[[ Records for this task open ]]

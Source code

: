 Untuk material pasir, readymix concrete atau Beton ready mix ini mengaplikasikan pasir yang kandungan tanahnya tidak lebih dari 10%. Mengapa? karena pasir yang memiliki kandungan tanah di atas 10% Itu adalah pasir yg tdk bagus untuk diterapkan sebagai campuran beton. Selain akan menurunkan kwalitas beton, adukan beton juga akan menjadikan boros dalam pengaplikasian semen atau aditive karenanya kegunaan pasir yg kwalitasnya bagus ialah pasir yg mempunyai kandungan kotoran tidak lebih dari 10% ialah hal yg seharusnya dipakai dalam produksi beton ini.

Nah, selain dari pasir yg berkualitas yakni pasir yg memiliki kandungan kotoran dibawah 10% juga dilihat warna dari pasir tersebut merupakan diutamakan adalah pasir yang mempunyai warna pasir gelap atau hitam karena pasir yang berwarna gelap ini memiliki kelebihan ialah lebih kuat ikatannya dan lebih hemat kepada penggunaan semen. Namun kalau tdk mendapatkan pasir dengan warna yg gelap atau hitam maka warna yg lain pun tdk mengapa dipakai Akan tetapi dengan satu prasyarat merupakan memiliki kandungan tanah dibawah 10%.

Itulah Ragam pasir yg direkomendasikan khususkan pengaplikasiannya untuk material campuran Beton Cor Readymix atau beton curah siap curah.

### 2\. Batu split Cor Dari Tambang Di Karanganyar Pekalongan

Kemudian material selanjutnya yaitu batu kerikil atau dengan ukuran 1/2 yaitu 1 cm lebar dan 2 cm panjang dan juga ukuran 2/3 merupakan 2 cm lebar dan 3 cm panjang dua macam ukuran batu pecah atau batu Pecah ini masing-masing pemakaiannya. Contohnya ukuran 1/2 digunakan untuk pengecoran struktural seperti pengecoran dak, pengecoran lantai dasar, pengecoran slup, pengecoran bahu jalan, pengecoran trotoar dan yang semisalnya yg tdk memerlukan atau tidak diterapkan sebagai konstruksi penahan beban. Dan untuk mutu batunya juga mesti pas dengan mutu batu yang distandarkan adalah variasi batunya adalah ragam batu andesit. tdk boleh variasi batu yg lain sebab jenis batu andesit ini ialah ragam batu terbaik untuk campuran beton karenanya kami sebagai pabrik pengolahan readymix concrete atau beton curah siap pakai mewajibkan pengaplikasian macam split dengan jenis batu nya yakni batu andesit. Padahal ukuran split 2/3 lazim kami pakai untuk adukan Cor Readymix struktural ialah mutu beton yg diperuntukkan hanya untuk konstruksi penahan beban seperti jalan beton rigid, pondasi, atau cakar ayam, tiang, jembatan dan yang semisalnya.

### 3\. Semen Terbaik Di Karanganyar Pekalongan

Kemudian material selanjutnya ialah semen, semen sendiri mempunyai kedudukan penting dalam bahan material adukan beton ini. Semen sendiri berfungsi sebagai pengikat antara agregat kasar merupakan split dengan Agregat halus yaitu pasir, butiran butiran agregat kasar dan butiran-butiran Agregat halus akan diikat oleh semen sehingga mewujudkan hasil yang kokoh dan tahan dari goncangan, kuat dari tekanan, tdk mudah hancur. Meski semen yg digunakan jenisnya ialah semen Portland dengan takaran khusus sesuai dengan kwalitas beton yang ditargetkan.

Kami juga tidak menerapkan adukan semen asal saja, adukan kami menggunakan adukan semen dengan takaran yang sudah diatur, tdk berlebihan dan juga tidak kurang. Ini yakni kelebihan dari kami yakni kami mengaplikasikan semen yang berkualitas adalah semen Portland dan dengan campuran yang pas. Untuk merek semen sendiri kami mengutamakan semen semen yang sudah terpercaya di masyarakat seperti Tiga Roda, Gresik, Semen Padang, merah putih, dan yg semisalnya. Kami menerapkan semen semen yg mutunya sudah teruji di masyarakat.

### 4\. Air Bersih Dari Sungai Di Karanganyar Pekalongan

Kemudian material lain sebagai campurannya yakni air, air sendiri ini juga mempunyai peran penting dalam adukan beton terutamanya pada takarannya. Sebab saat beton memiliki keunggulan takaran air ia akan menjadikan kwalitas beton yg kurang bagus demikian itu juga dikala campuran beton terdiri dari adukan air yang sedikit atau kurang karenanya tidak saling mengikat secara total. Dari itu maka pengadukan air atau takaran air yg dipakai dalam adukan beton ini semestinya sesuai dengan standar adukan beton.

[[ Records for this task closed ]]

> **Assignment**: Retype the listing above in full, with no alterations.

> **Response**:
Source code

: Untuk material pasir, readymix concrete atau Beton ready mix ini mengaplikasikan pasir yang kandungan tanahnya tidak lebih dari 10%. Mengapa? karena pasir yang memiliki kandungan tanah di atas 10% Itu adalah pasir yg tdk bagus untuk diterapkan sebagai campuran beton. Selain akan menurunkan kwalitas beton, adukan beton juga akan menjadikan boros dalam pengaplikasian semen atau aditive karenanya kegunaan pasir yg kwalitasnya bagus ialah pasir yg mempunyai kandungan kotoran tidak lebih dari 10% ialah hal yg seharusnya dipakai dalam produksi beton ini.

Nah, selain dari pasir yg berkualitas yakni pasir yg memiliki kandungan kotoran dibawah 10% juga dilihat warna dari pasir tersebut merupakan diutamakan adalah pasir yang mempunyai warna pasir gelap atau hitam karena pasir yang berwarna gelap ini memiliki kelebihan ialah lebih kuat ikatannya dan lebih hemat kepada penggunaan semen. Namun kalau tdk mendapatkan pasir dengan warna yg gelap atau hitam maka warna yg lain pun tdk mengapa dipakai Akan tetapi dengan satu prasyarat merupakan memiliki kandungan tanah dibawah 10%.

Itulah Ragam pasir yg direkomendasikan khususkan pengaplikasiannya untuk material campuran Beton Cor Readymix atau beton curah siap curah.

### 2\. Batu split Cor Dari Tambang Di Karanganyar Pekalongan

Kemudian material selanjutnya yaitu batu kerikil atau dengan ukuran 1/2 yaitu 1 cm lebar dan 2 cm panjang dan juga ukuran 2/3 merupakan 2 cm lebar dan 3 cm panjang dua macam ukuran batu pecah atau batu Pecah ini masing-masing pemakaiannya. Contohnya ukuran 1/2 digunakan untuk pengecoran struktural seperti pengecoran dak, pengecoran lantai dasar, pengecoran slup, pengecoran bahu jalan, pengecoran trotoar dan yang semisalnya yg tdk memerlukan atau tidak diterapkan sebagai konstruksi penahan beban. Dan untuk mutu batunya juga mesti pas dengan mutu batu yang distandarkan adalah variasi batunya adalah ragam batu andesit. tdk boleh variasi batu yg lain sebab jenis batu andesit ini ialah ragam batu terbaik untuk campuran beton karenanya kami sebagai pabrik pengolahan readymix concrete atau beton curah siap pakai mewajibkan pengaplikasian macam split dengan jenis batu nya yakni batu andesit. Padahal ukuran split 2/3 lazim kami pakai untuk adukan Cor Readymix struktural ialah mutu beton yg diperuntukkan hanya untuk konstruksi penahan beban seperti jalan beton rigid, pondasi, atau cakar ayam, tiang, jembatan dan yang semisalnya.

### 3\. Semen Terbaik Di Karanganyar Pekalongan

Kemudian material selanjutnya ialah semen, semen sendiri mempunyai kedudukan penting dalam bahan material adukan beton ini. Semen sendiri berfungsi sebagai pengikat antara agregat kasar merupakan split dengan Agregat halus yaitu pasir, butiran butiran agregat kasar dan butiran-butiran Agregat halus akan diikat oleh semen sehingga mewujudkan hasil yang kokoh dan tahan dari goncangan, kuat dari tekanan, tdk mudah hancur. Meski semen yg digunakan jenisnya ialah semen Portland dengan takaran khusus sesuai dengan kwalitas beton yang ditargetkan.

Kami juga tidak menerapkan adukan semen asal saja, adukan kami menggunakan adukan semen dengan takaran yang sudah diatur, tdk berlebihan dan juga tidak kurang. Ini yakni kelebihan dari kami yakni kami mengaplikasikan semen yang berkualitas adalah semen Portland dan dengan campuran yang pas. Untuk merek semen sendiri kami mengutamakan semen semen yang sudah terpercaya di masyarakat seperti Tiga Roda, Gresik, Semen Padang, merah putih, dan yg semisalnya. Kami menerapkan semen semen yg mutunya sudah teruji di masyarakat.

### 4\. Air Bersih Dari Sungai Di Karanganyar Pekalongan

Kemudian material lain sebagai campurannya yakni air, air sendiri ini juga mempunyai peran penting dalam adukan beton terutamanya pada takarannya. Sebab saat beton memiliki keunggulan takaran air ia akan menjadikan kwalitas beton yg kurang bagus demikian itu juga dikala campuran beton terdiri dari adukan air yang sedikit atau kurang karenanya tidak saling mengikat secara total. Dari itu maka pengadukan air atau takaran air yg dipakai dalam adukan beton ini semestinya sesuai dengan standar adukan beton.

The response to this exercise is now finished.